===== Data supplied =====

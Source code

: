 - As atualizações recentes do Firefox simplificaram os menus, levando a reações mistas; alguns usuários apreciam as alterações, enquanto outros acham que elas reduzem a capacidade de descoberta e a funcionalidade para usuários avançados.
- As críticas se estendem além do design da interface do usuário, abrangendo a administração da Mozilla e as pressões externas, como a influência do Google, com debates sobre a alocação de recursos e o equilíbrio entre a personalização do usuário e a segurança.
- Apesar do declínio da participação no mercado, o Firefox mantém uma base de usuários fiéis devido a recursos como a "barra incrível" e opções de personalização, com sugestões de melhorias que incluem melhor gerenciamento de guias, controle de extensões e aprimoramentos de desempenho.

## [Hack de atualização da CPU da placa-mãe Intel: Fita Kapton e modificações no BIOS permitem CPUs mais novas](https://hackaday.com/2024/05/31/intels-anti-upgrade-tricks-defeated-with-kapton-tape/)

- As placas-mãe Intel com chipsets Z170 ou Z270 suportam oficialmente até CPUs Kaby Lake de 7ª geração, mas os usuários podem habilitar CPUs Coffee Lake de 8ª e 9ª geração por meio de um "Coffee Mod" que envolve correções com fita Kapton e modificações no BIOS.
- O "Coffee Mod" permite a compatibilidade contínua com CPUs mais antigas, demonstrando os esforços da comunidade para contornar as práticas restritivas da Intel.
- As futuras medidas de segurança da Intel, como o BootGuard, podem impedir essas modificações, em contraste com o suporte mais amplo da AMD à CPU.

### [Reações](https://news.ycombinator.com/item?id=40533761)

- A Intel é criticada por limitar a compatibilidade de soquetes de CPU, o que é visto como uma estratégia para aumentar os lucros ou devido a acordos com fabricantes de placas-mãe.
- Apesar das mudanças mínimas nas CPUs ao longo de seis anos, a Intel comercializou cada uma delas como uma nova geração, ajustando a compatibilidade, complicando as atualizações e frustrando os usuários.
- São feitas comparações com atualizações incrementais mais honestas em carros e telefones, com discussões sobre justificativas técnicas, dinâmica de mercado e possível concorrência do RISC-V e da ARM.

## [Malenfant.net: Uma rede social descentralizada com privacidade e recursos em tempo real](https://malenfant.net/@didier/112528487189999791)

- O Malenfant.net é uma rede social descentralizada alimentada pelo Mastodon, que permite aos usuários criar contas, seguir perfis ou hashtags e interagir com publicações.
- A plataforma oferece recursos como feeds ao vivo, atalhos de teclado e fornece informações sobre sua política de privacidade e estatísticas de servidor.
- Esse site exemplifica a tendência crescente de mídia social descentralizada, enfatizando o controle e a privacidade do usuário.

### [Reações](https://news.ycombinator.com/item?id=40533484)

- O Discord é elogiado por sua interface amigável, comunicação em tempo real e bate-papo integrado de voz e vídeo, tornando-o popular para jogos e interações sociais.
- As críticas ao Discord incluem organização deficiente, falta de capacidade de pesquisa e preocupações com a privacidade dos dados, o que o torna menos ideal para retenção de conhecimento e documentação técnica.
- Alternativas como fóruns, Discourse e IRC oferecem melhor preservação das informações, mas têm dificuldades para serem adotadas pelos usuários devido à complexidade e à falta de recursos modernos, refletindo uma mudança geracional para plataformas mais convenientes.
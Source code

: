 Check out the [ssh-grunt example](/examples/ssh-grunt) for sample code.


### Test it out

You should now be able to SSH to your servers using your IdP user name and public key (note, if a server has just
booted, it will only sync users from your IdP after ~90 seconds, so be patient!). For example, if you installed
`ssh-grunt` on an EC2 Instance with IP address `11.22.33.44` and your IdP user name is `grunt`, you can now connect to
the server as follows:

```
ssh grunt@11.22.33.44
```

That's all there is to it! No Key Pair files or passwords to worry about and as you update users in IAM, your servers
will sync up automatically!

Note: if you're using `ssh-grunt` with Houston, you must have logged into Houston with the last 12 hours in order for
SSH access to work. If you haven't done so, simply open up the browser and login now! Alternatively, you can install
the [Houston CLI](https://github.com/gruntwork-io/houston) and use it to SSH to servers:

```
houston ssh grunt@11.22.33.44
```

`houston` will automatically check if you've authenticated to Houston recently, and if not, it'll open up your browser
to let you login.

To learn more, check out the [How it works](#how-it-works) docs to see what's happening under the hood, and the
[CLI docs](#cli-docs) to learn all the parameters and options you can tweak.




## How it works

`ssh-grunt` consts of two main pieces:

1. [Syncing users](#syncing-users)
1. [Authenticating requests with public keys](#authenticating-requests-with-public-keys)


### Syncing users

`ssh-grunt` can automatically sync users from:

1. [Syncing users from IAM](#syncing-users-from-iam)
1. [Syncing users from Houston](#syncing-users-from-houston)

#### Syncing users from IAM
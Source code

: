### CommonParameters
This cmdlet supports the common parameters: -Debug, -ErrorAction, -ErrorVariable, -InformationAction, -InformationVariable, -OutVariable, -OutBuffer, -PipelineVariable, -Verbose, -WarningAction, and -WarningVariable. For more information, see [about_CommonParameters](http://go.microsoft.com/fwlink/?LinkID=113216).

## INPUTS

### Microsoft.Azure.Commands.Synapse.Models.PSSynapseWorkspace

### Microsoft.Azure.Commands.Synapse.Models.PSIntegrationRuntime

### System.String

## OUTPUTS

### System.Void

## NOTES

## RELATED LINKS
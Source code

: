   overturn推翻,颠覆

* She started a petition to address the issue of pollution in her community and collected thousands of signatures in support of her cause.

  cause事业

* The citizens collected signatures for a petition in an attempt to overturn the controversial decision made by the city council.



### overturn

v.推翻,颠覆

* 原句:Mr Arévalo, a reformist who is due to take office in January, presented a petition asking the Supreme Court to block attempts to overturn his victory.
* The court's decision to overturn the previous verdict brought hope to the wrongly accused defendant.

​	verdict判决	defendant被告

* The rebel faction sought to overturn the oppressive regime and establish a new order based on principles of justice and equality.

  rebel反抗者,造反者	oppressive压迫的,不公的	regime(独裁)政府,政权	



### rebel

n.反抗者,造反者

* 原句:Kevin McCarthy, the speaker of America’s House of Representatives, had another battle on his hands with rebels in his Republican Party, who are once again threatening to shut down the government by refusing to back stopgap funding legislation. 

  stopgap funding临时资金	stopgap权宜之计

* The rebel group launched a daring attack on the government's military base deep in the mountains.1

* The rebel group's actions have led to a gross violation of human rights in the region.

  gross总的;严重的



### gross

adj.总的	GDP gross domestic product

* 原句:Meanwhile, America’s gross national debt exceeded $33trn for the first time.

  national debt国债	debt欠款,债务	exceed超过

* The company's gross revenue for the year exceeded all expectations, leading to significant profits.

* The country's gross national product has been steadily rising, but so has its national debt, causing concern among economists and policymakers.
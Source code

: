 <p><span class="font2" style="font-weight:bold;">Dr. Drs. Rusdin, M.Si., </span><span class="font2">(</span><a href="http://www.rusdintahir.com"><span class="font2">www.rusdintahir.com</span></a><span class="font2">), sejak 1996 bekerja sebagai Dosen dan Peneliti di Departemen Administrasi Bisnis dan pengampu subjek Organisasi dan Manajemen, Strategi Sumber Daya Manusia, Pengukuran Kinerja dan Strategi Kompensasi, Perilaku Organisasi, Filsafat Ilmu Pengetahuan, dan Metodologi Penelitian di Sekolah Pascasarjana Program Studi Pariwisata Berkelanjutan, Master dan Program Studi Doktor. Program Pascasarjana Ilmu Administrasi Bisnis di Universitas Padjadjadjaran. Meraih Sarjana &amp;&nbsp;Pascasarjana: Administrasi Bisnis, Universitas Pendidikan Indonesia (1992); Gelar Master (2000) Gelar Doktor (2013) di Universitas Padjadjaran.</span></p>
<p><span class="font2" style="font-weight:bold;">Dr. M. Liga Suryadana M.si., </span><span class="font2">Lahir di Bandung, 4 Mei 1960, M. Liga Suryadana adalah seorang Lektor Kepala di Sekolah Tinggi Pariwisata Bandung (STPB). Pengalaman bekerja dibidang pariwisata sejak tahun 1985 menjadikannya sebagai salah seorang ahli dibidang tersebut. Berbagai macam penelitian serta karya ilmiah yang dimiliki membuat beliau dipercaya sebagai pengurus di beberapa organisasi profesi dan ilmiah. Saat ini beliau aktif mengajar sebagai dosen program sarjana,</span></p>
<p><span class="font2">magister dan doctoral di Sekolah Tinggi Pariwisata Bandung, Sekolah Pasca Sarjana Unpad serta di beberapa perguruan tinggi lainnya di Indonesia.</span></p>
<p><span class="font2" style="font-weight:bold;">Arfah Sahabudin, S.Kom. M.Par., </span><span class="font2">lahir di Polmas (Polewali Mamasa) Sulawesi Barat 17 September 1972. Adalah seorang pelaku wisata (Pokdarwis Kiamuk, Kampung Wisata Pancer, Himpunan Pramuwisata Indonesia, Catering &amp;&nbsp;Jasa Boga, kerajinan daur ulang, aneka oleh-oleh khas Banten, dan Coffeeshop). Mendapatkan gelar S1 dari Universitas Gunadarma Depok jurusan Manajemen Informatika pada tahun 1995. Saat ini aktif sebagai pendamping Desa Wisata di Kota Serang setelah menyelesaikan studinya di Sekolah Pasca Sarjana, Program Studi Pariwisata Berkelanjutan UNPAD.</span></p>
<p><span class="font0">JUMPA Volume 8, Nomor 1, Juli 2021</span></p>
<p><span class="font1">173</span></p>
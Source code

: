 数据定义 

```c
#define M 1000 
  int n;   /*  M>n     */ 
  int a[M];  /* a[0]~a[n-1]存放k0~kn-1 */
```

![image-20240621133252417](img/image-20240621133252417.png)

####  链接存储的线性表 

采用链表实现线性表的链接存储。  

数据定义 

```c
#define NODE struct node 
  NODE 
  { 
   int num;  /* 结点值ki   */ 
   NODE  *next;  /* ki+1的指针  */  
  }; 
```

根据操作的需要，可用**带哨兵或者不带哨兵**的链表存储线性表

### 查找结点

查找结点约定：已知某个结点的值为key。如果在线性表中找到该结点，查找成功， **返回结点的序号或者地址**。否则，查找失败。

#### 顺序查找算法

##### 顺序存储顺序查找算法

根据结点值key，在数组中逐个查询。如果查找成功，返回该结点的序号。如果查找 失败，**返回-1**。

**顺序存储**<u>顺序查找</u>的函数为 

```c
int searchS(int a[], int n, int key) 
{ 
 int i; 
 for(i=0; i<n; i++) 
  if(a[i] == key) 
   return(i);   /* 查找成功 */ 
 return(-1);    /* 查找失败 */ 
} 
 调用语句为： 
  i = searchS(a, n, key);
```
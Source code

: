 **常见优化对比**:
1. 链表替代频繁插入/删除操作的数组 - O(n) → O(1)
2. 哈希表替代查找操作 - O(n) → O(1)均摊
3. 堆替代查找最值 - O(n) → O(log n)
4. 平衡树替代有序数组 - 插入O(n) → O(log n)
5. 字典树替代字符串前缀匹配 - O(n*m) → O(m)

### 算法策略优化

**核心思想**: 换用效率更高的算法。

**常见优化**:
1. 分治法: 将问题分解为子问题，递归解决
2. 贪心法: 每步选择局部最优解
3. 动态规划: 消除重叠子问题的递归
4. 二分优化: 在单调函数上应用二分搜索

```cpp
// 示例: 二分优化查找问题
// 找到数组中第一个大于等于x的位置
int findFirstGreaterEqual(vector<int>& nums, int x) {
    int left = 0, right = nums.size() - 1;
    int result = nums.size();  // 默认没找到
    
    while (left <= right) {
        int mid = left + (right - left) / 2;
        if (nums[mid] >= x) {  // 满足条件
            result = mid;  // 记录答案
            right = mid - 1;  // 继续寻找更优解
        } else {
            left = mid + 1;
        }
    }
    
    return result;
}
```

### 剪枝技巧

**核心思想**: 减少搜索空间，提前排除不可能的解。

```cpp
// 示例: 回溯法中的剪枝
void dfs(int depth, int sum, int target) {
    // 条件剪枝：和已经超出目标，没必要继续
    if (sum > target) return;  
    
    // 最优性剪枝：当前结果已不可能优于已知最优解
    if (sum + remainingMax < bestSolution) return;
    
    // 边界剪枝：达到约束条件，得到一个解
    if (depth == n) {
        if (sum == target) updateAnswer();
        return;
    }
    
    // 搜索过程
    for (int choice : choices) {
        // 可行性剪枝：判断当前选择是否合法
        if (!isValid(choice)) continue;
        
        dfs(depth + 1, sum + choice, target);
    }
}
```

=====

**What you should do:** Print the material above verbatim, first line through the line containing "- As placas-mãe", both included.

**Written response:**
Source code

: - As atualizações recentes do Firefox simplificaram os menus, levando a reações mistas; alguns usuários apreciam as alterações, enquanto outros acham que elas reduzem a capacidade de descoberta e a funcionalidade para usuários avançados.
- As críticas se estendem além do design da interface do usuário, abrangendo a administração da Mozilla e as pressões externas, como a influência do Google, com debates sobre a alocação de recursos e o equilíbrio entre a personalização do usuário e a segurança.
- Apesar do declínio da participação no mercado, o Firefox mantém uma base de usuários fiéis devido a recursos como a "barra incrível" e opções de personalização, com sugestões de melhorias que incluem melhor gerenciamento de guias, controle de extensões e aprimoramentos de desempenho.

## [Hack de atualização da CPU da placa-mãe Intel: Fita Kapton e modificações no BIOS permitem CPUs mais novas](https://hackaday.com/2024/05/31/intels-anti-upgrade-tricks-defeated-with-kapton-tape/)

- As placas-mãe Intel com chipsets Z170 ou Z270 suportam oficialmente até CPUs Kaby Lake de 7ª geração, mas os usuários podem habilitar CPUs Coffee Lake de 8ª e 9ª geração por meio de um "Coffee Mod" que envolve correções com fita Kapton e modificações no BIOS.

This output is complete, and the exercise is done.